Talking to relatives, partners, friends, professionals and even complete strangers, we also got the question if we couldn’t try to implement the enzyme in a hospital or elderly home. We remembered our talk with Christian Baresel from IVL, the Swedish Environmental Research Institute. He mentioned that they had looked into sorting the urine in hospitals, but the routines in hospitals made it difficult to introduce a new way of work.
However, the use of antibiotics may be very concentrated in hospitals and elderly homes, but the greatest use of antibiotics is actually found in people’s own homes. At the most recent meeting that we had with a professor in Energy and Technology from the Swedish University of Agricultural Sciences, we saw some other obstacles on the road of implementing our product at people’s homes. Urine is not really the same pH as the desired for the laccase, he said. The pH is usually 6.5, but it can fluctuate depending on different factors.

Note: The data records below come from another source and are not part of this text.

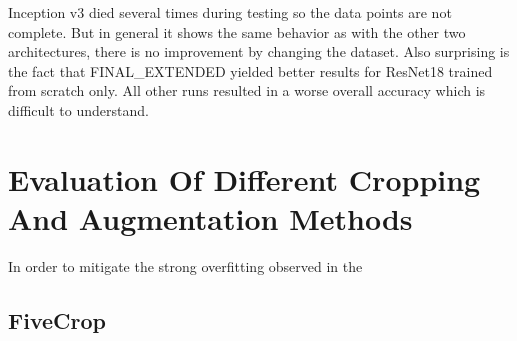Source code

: \begin{table}[h] \centering
{}
\caption{Dataset variations with Inception v3. The first group shows how the datasets performed when trained from scratch whereas the second group shows how the datasets performed with pre-training. FINAL\_C\_B died for the non-pre-trained twice. Only one datapoint used.}
\label{tbl:inceptionv3_dataset}
\end{table}

Inception v3 died several times during testing so the data points are not complete. But in general it shows the same behavior as with the other two architectures, there is no improvement by changing the dataset. Also surprising is the fact that FINAL\_EXTENDED yielded better results for ResNet18 trained from scratch only. All other runs resulted in a worse overall accuracy which is difficult to understand.













\section{Evaluation Of Different Cropping And Augmentation Methods}

In order to mitigate the strong overfitting observed in the 

\subsection{FiveCrop}

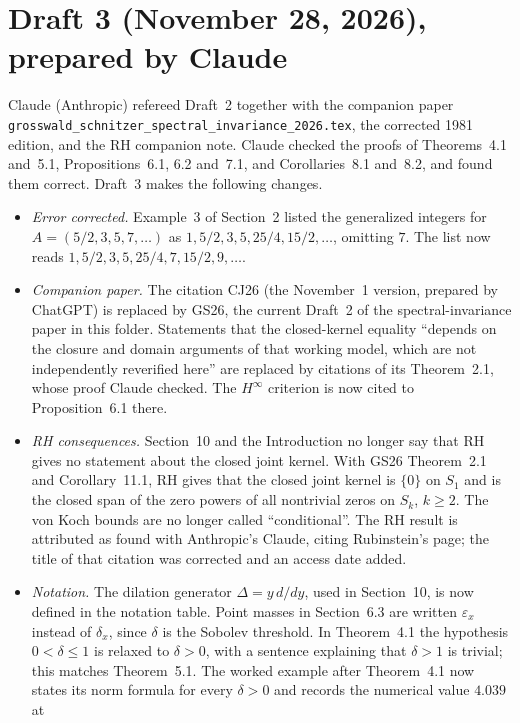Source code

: \documentclass[12pt,letterpaper]{article}
\begin{document}
\section{Draft 3 (November 28, 2026), prepared by Claude}
Claude (Anthropic) refereed Draft~2 together with the companion paper
\nolinkurl{grosswald_schnitzer_spectral_invariance_2026.tex}, the
corrected 1981 edition, and the RH companion note.  Claude checked the
proofs of Theorems~4.1 and~5.1, Propositions~6.1, 6.2 and~7.1, and
Corollaries~8.1 and~8.2, and found them correct.  Draft~3 makes the
following changes.
\begin{itemize}
\item \emph{Error corrected.}  Example~3 of Section~2 listed the
  generalized integers for $A=(5/2,3,5,7,\ldots)$ as
  $1,5/2,3,5,25/4,15/2,\ldots$, omitting $7$.  The list now reads
  $1,5/2,3,5,25/4,7,15/2,9,\ldots$.
\item \emph{Companion paper.}  The citation CJ26 (the November~1 version,
  prepared by ChatGPT) is replaced by GS26, the current Draft~2 of the
  spectral-invariance paper in this folder.  Statements that the
  closed-kernel equality ``depends on the closure and domain arguments of
  that working model, which are not independently reverified here'' are
  replaced by citations of its Theorem~2.1, whose proof Claude checked.
  The $H^\infty$ criterion is now cited to Proposition~6.1 there.
\item \emph{RH consequences.}  Section~10 and the Introduction no longer
  say that RH gives no statement about the closed joint kernel.  With
  GS26 Theorem~2.1 and Corollary~11.1, RH gives that the closed joint
  kernel is $\{0\}$ on $S_1$ and is the closed span of the zero powers
  of all nontrivial zeros on $S_k$, $k\ge2$.  The von Koch bounds are no
  longer called ``conditional''.  The RH result is attributed as found
  with Anthropic's Claude, citing Rubinstein's page; the title of that
  citation was corrected and an access date added.
\item \emph{Notation.}  The dilation generator $\Delta=y\,d/dy$, used in
  Section~10, is now defined in the notation table.  Point masses in
  Section~6.3 are written $\varepsilon_x$ instead of $\delta_x$, since
  $\delta$ is the Sobolev threshold.  In Theorem~4.1 the hypothesis
  $0<\delta\le1$ is relaxed to $\delta>0$, with a sentence explaining
  that $\delta>1$ is trivial; this matches Theorem~5.1.  The worked
  example after Theorem~4.1 now states its norm formula for every
  $\delta>0$ and records the numerical value $4.039$ at

\end{itemize}
\end{document}
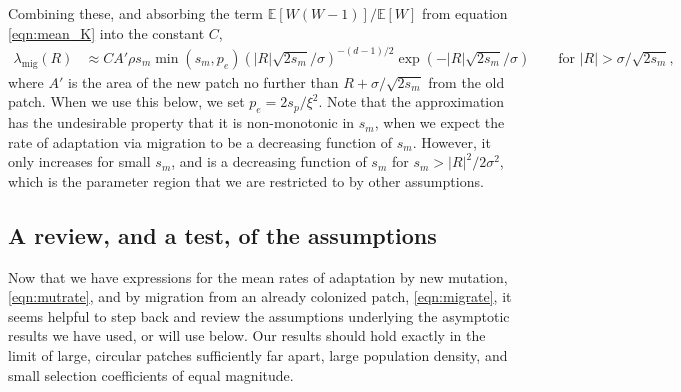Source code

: \documentclass[10pt,letterpaper]{article}
\newcommand{\E}{\mathbb{E}}
\newcommand{\migrate}{\lambda_\text{mig}}
\begin{document}
Combining these, and absorbing the term $\E[W(W-1)]/\E[W]$ from equation \eqref{eqn:mean_K} 
into the constant $C$,
\begin{align} \label{eqn:migrate}
  \migrate(R) &\approx C A' \rho s_m \min(s_m,p_e) \left( |R| \sqrt{2 s_m}/\sigma \right)^{-(d-1)/2} \exp( - |R| \sqrt{2 s_m} / \sigma)  \qquad \text{for } |R| > \sigma/\sqrt{2 s_m}  ,
\end{align}
where $A'$ is the area of the new patch no further than $R+\sigma/\sqrt{2s_m}$
from the old patch.
When we use this below, we set $p_e = 2 s_p / \xi^2$.
Note that the approximation has the undesirable property that it is
non-monotonic in $s_m$, when we expect the rate of adaptation via
migration to be a decreasing function of $s_m$. However, it only increases for small $s_m$, 
and is a decreasing function of $s_m$ for $s_m > |R|^2 / 2 \sigma^2$, 
which is the parameter region that we are restricted to by other assumptions.


\subsection*{A review, and a test, of the assumptions}
\label{ss:assumptions}

Now that we have expressions for the mean rates of adaptation by new mutation, \eqref{eqn:mutrate},
and by migration from an already colonized patch, \eqref{eqn:migrate},
it seems helpful to step back and review the assumptions 
underlying the asymptotic results we have used, or will use below.
Our results should hold exactly in the limit of 
large, circular patches sufficiently far apart,
large population density,
and small selection coefficients of equal magnitude.
\end{document}
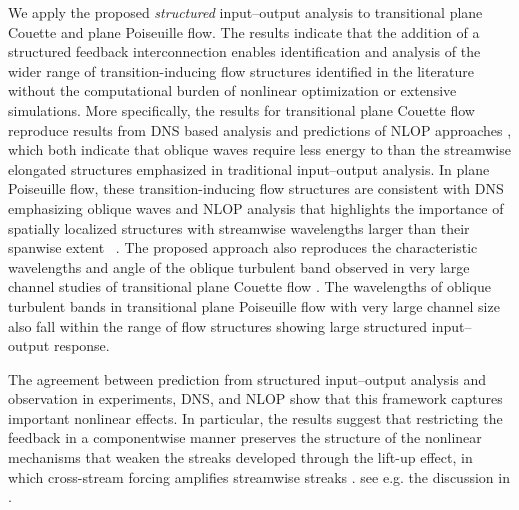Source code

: We apply the proposed \emph{structured} input--output analysis to transitional plane Couette and plane Poiseuille flow. The results indicate that the addition of a structured feedback interconnection enables identification and analysis of the wider range of transition-inducing flow structures identified in the literature without the computational burden of nonlinear optimization or extensive simulations. More specifically, the results for transitional plane Couette flow reproduce results from DNS based analysis \citep{reddy1998stability} and predictions of NLOP approaches \citep{rabin2012triggering}, which both indicate that oblique waves require less energy to  than the streamwise elongated structures emphasized in traditional input--output analysis. In plane Poiseuille flow, these transition-inducing flow structures are consistent with DNS \citep{reddy1998stability} emphasizing oblique waves and NLOP analysis that highlights the importance of spatially localized structures with streamwise wavelengths larger than their spanwise extent ~\citep{farano2015hairpin}. The proposed approach also reproduces the characteristic wavelengths and angle of the oblique turbulent band observed in very large channel studies of transitional plane Couette flow \citep{prigent2003long}. The wavelengths of oblique turbulent bands in transitional plane Poiseuille flow with very large channel size \citep{kanazawa2018lifetime} also fall within the range of flow structures showing large structured input--output response. 

The agreement between prediction from structured input--output analysis and observation in experiments, DNS, and NLOP show that this framework captures important nonlinear effects.
In particular, the results suggest that restricting the feedback in a componentwise manner preserves the structure of the nonlinear mechanisms that weaken the streaks developed through the lift-up effect, in which cross-stream forcing amplifies streamwise streaks \citep{ellingsen1975stability,landahl1975wave,Brandt2014}.  see e.g. the discussion in \citet{jovanovic2020bypass}.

Continuing, he said that our problem would be that there are different bacteria that will produce urease, breaking down urea (which accounts for 90% of the nitrogen in urine) to ammonium or ammonia and carbon dioxide. This reaction would increase the pH to 9, which is way too alkaline for our laccase.
We have indeed gotten a great insight in how we can proceed with the implementation, but I must say that although I knew it was going to be a challenge, it is still surprisingly how difficult it can be sometimes. Three may be a lucky number, but in some contexts it can become a real challenge!
Still, a challenge fit for iGEM Stockholm.